Gold prices dipped on Tuesday as market participants exercised caution, preparing for U.S. President Donald Trump’s tariffs on Canada, Mexico, and China to take effect imminently. Spot gold fell 0.3 percent to $2,885.40 an ounce at 03:00 GMT, while U.S. gold futures decreased by 0.2 percent to $2,895.40.
In the UAE, gold rates saw an increase, with 24-carat rising AED2.5 to AED348.25 and 22-carat gold prices rising AED2.25 to AED324. Additionally, 21-carat gold rose AED2.25 to AED310.75 and 18-carat gold rose by AED1.75 to AED266.25.
On Monday, Trump announced that 25 percent tariffs on goods from Mexico and Canada would begin on Tuesday, alongside a doubling of tariffs on Chinese goods to 20 percent.

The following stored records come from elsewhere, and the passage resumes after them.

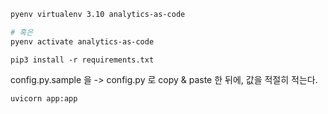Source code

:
 ```bash
pyenv virtualenv 3.10 analytics-as-code

# 혹은
pyenv activate analytics-as-code
```
```
pip3 install -r requirements.txt
```
config.py.sample 을 -> config.py 로 copy & paste 한 뒤에, 값을 적절히 적는다.
```
uvicorn app:app
```

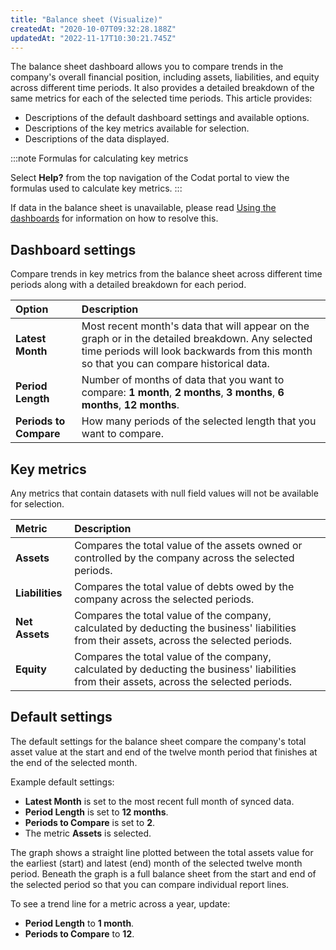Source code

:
 ```yaml
---
title: "Balance sheet (Visualize)"
createdAt: "2020-10-07T09:32:28.188Z"
updatedAt: "2022-11-17T10:30:21.745Z"
---
```


The balance sheet dashboard allows you to compare trends in the company's overall financial position, including assets, liabilities, and equity across different time periods. It also provides a detailed breakdown of the same metrics for each of the selected time periods. This article provides:

- Descriptions of the default dashboard settings and available options.
- Descriptions of the key metrics available for selection.
- Descriptions of the data displayed.

:::note Formulas for calculating key metrics

Select **Help?** from the top navigation of the Codat portal to view the formulas used to calculate key metrics.
:::

If data in the balance sheet is unavailable, please read [Using the dashboards](https://docs.codat.io/docs/using-the-dashboards) for information on how to resolve this.

## Dashboard settings

Compare trends in key metrics from the balance sheet across different time periods along with a detailed breakdown for each period.

| Option                 | Description                                                                                                                                                                                 |
| :--------------------- | :------------------------------------------------------------------------------------------------------------------------------------------------------------------------------------------ |
| **Latest Month**       | Most recent month's data that will appear on the graph or in the detailed breakdown. Any selected time periods will look backwards from this month so that you can compare historical data. |
| **Period Length**      | Number of months of data that you want to compare: **1 month**, **2 months**, **3 months**, **6 months**, **12 months**.                                                                    |
| **Periods to Compare** | How many periods of the selected length that you want to compare.                                                                                                                           |

## Key metrics

Any metrics that contain datasets with null field values will not be available for selection.

| Metric          | Description                                                                                                                                |
| :-------------- | :----------------------------------------------------------------------------------------------------------------------------------------- |
| **Assets**      | Compares the total value of the assets owned or controlled by the company across the selected periods.                                     |
| **Liabilities** | Compares the total value of debts owed by the company across the selected periods.                                                         |
| **Net Assets**  | Compares the total value of the company, calculated by deducting the business' liabilities from their assets, across the selected periods. |
| **Equity**      | Compares the total value of the company, calculated by deducting the business' liabilities from their assets, across the selected periods. |

## Default settings

The default settings for the balance sheet compare the company's total asset value at the start and end of the twelve month period that finishes at the end of the selected month.

Example default settings:

- **Latest Month** is set to the most recent full month of synced data.
- **Period Length** is set to **12 months**.
- **Periods to Compare** is set to **2**.
- The metric **Assets** is selected.

The graph shows a straight line plotted between the total assets value for the earliest (start) and latest (end) month of the selected twelve month period. Beneath the graph is a full balance sheet from the start and end of the selected period so that you can compare individual report lines.

To see a trend line for a metric across a year, update:

- **Period Length** to **1 month**.
- **Periods to Compare** to **12**.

This announcement has stoked fears of a trade war in North America, causing financial markets to react negatively. Additionally, Trump indicated that reciprocal tariffs would be enacted on April 2 for countries imposing duties on U.S. products.
Commenting on this, Ole Hansen, head of commodity strategy, Saxo Bank, told Economy Middle East, “Weeks of strong performances finally triggered some profit-taking and reduced positioning across precious and industrial metals, as well as platinum-group metals. However, while the reductions seen in gold and silver were primarily driven by long liquidation with limited short-selling interest, the 59% reduction in the platinum long was driven by both long liquidation and increased short-seller participation. Copper’s week-long buying streak also paused as prices retraced lower, leading to a one-third reduction in the net long.”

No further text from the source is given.